Task brief:
For this exercise, report every line of the material that includes "Gaussian".

The data:
::::

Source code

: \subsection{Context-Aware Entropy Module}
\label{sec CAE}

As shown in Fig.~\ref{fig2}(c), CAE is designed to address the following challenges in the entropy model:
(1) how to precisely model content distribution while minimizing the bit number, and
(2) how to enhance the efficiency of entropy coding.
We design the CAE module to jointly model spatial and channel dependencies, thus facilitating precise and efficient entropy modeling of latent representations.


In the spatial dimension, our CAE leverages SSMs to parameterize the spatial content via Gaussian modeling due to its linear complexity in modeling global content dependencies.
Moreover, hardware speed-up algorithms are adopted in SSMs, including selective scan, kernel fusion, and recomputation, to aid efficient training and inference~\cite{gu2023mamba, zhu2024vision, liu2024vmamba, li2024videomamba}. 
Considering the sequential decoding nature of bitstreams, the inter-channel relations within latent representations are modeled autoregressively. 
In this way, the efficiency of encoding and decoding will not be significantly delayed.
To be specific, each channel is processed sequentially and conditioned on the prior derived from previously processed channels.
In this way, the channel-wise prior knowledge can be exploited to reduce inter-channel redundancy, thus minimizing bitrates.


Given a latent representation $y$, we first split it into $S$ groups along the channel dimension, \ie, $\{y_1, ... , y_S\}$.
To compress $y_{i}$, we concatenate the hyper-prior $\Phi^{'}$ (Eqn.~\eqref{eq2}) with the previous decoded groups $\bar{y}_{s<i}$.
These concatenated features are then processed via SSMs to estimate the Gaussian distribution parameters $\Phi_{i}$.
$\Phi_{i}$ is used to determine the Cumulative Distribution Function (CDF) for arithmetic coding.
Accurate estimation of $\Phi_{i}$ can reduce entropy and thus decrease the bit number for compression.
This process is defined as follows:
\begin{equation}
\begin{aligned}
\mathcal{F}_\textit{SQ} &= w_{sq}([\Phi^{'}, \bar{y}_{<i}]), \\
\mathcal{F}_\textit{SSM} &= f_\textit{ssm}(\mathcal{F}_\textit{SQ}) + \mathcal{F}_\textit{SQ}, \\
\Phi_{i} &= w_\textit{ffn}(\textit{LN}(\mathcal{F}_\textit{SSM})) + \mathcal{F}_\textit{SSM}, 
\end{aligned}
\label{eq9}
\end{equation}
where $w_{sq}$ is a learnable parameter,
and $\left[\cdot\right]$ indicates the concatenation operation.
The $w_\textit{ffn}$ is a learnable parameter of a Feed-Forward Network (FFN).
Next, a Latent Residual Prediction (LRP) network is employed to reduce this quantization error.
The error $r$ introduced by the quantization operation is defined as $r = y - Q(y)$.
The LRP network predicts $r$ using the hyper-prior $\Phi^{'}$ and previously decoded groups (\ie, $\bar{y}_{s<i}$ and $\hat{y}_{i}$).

::::

Response for this exercise:
In the spatial dimension, our CAE leverages SSMs to parameterize the spatial content via Gaussian modeling due to its linear complexity in modeling global content dependencies.
These concatenated features are then processed via SSMs to estimate the Gaussian distribution parameters $\Phi_{i}$.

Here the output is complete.